Malam itu Polisi segera mengepung rumah Esih. mengetahui dirinya sedang diburu dan akan disergap, Samsuri kemudian mengeluarkan ilmunya yang konon mempunyai ilmu bisa berubah bentuk atau hilang dari pandangan manusia hingga tak mampu dilihat oleh mata biasa atau yang biasa dikenal dengan ilmu Halimun.
Polisi bergegas masuk dan memeriksa semua ruangan di dalam rumah sedangkan sebagian lagi berjaga - jaga diluar agar target tidak lolos dari sergapan. Semua digeledah sampai ke tempat - tempat yang dianggap mencurigakan yang bisa digunakan untuk sembunyi seperti lemari pakaian, kolong kasur, kolong meja dan lainnya. namun sayang upaya itu tetap nihil, Samsuri tidak dapat diketemukan. Mendapat laporan bahwa targetnya tidak ada di dalam, Komandan Pasukan dan Ki Lurah Keron lantas masuk ke dalam rumah, Ki Lurah yang juga di kenal bukan orang sembarangan menatap seluruh isi ruangan lalu menghampiri sang komandan.
"Coba singkapkan itu yang dibawah meja". Bisik Ki Lurah Keron
Mendengar itu, Sang Komandan langsung memerintahkan anak buahnya untuk segera menyingkapkan apa yang ada dibawah meja. Ternyata benar saja, Samsuri sembunyi dibawah meja itu, padahal tadi semua dipastikan hampir tidak ada ruang sedikitpun yang luput dari pemeriksaan. Setelah dibekuk, Samsuri akhirnya diangkut pihak Kepolisian. Lalu kembali pada kesepakatan awal yaitu pihak Kepolisian telah berjanji akan menumpas gerombolan Ki Bebe dan menuntaskan permasalahan yang sedang menimpa warga Desa Cibungur agar bisa menjalani hidup dengan tentram.
Ki Lurah Keron lalu berunding dengan pihak Kepolisian mengatur siasat mencari cara untuk melumpuhkan Ki Bebe dan anak buahnya.
"Ki Bebe itu kalau ilmunya tidak dicabut gurunya, kita tidak bakal menang, karena dia orang yang kebal peluru" begitu kata Ki Lurah Keron dalam diskusi tersebut.

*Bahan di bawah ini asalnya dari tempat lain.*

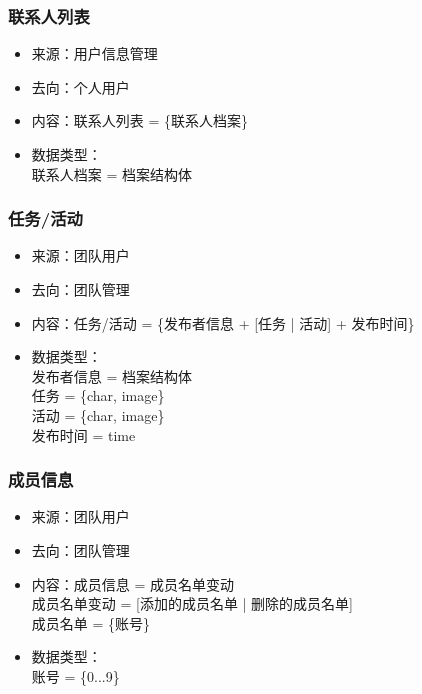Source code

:             \subsubsection{联系人列表}
            \begin{itemize}
                \item 来源：用户信息管理
                \item 去向：个人用户
                \item 内容：联系人列表 = \{联系人档案\}
                \item 数据类型：\\
                联系人档案 = 档案结构体\\
            \end{itemize}
            \subsubsection{任务/活动}
            \begin{itemize}
                \item 来源：团队用户
                \item 去向：团队管理
                \item 内容：任务/活动 = \{发布者信息 + [任务 | 活动] + 发布时间\}
                \item 数据类型：\\
                发布者信息 = 档案结构体\\
                任务 = \{char, image\}\\
                活动 = \{char, image\}\\
                发布时间 = time\\
            \end{itemize}
            \subsubsection{成员信息}
            \begin{itemize}
                \item 来源：团队用户
                \item 去向：团队管理
                \item 内容：成员信息 = 成员名单变动\\
                    成员名单变动 = [添加的成员名单 | 删除的成员名单]\\
                    成员名单 = \{账号\}\\
                \item 数据类型：\\
                    账号 = \{0...9\}\\
            \end{itemize}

Sebelum mengatur siasat selanjutnya terlebih dahulu harus diketemukan guru Ki Bebe, atas bantuan pamannya Ki Bebe sendiri yang tinggal di Campaka, dapat diketahui bahwa gurunya Ki Bebe adalah berasal dari Banten. Mendengar informasi tersebut, penjemputan guru Ki Bebe dilaksanakan langsung oleh Komisaris Kepolisan dari Purwakarta dengan menggunakan mobil sedan. Setibanya di Banten kemudian disampaikanlah kepada sang guru sepak terjang Ki Bebe selama ini, mengetahui muridnya telah menyalahgunakan ilmunya, guru Ki Bebe pun bersedia ikut ke Cibungur yang kemudian bergabung menjadi tim diskusi bersama Ki Lurah Keron dan Pihak Keamanan lainnya.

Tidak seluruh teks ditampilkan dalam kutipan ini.